Бунин записывает еще одну цитату из исторической книги. Сей раз – из Соловьева:
«“Среди духовной тьмы молодого, неуравновешенного народа, как всюду недовольного, особенно легко возникали смуты, колебания, шаткость… И вот они опять возникли в огромном размере… Дух материальности, неосмысленной воли, грубого своекорыстия повеял гибелью на Русь… У добрых отнялись руки, у злых развязались на всякое зло… Толпы отверженников, подонков общества потянулись на опустошение своего же дома под знаменами разноплеменных вожаков, самозванцев, лжецарей, атаманов из вырожденцев, преступников, честолюбцев…”»
Какие, однако, точные, вещие и, кажется, непреходящие слова о нас!
По словам очевидцев, на постели почившего в Париже писателя (Бунин скончался во сне в два часа ночи с 7 на 8 ноября 1953 г.) лежал том романа Л.Н. Толстого «Воскресение». Посему логично будет завершить наш беглый очерк бунинских «Окаянных дней» темой Воскресения, и да не введут нас – спустя почти столетие – в соблазн печали или в печаль соблазна последние строки воспоминания о Пасхе 1917 года:
«Но зияла в мире необъятная могила. Смерть была в этой весне, последнее целование…»
О Пасхе 1917 года: «…пасхальные колокола звали к чувствам радостным. Но зияла в мире необъятная могила. Смерть была в этой весне…»

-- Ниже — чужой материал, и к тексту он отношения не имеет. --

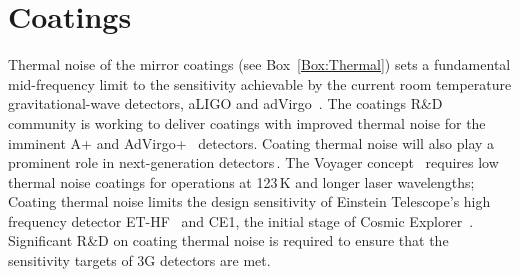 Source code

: \chapter{Coatings}
\label{sec:Coatings}




Thermal noise of the mirror coatings (see Box~\ref{Box:Thermal}) sets a fundamental mid-frequency limit to the sensitivity achievable by the current room temperature gravitational-wave detectors, aLIGO and adVirgo~\cite{AdvancedVirgo2015, AdvancedLIGO2015}. The coatings R\&D community is working to deliver coatings with improved thermal noise for the imminent A+ and AdVirgo+~\cite{Zucker:LIGOAplus, Cagnoli:VirgoAplus} detectors. 
Coating thermal noise will also play a prominent role in next-generation detectors\,\cite{DawnIV2018}. The Voyager concept~\cite{VoyagerDCC2018} requires low thermal noise coatings for operations at 123\,K and longer laser wavelengths; Coating thermal noise limits the design sensitivity of Einstein Telescope's high frequency detector ET-HF~\cite{ET2011} and CE1, the initial stage of Cosmic Explorer~\cite{CosmicExplorer2017}. Significant R\&D on coating thermal noise is required to ensure that the sensitivity targets of 3G detectors are met.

И эти странички автор тщательно прятал в 1919 году в дверной щели, дабы не подвергнуться внезапному аресту.
«В мире была тогда Пасха, весна, и удивительная весна, даже в Петербурге стояли такие прекрасные дни, каких не запомнишь. А надо всеми моими тогдашними чувствами преобладала безмерная печаль. Перед отъездом был я в Петропавловском соборе. Все было настежь – и крепостные ворота, и соборные двери. И всюду бродил праздный народ, посматривая и поплевывая семечками. Походил и я по собору, посмотрел на царские гробницы, земным поклоном простился с ними, а выйдя на паперть, долго стоял в оцепенении: вся безграничная весенняя Россия развернулась перед моим умственным взглядом. Весна, пасхальные колокола звали к чувствам радостным, воскресным. Но зияла в мире необъятная могила. Смерть была в этой весне, последнее целование…»
***
Он похоронен на кладбище в Сент-Женевьев-де-Буа, наш любимый русский литературный классик, сказавший: «Жизнь есть, несомненно, любовь, доброта, и уменьшение любви, доброты есть всегда уменьшение жизни, есть уже смерть». («Слепой», 1924).
Быть может, главное бунинское послание для России, то есть и для всех нас, более всего в этом?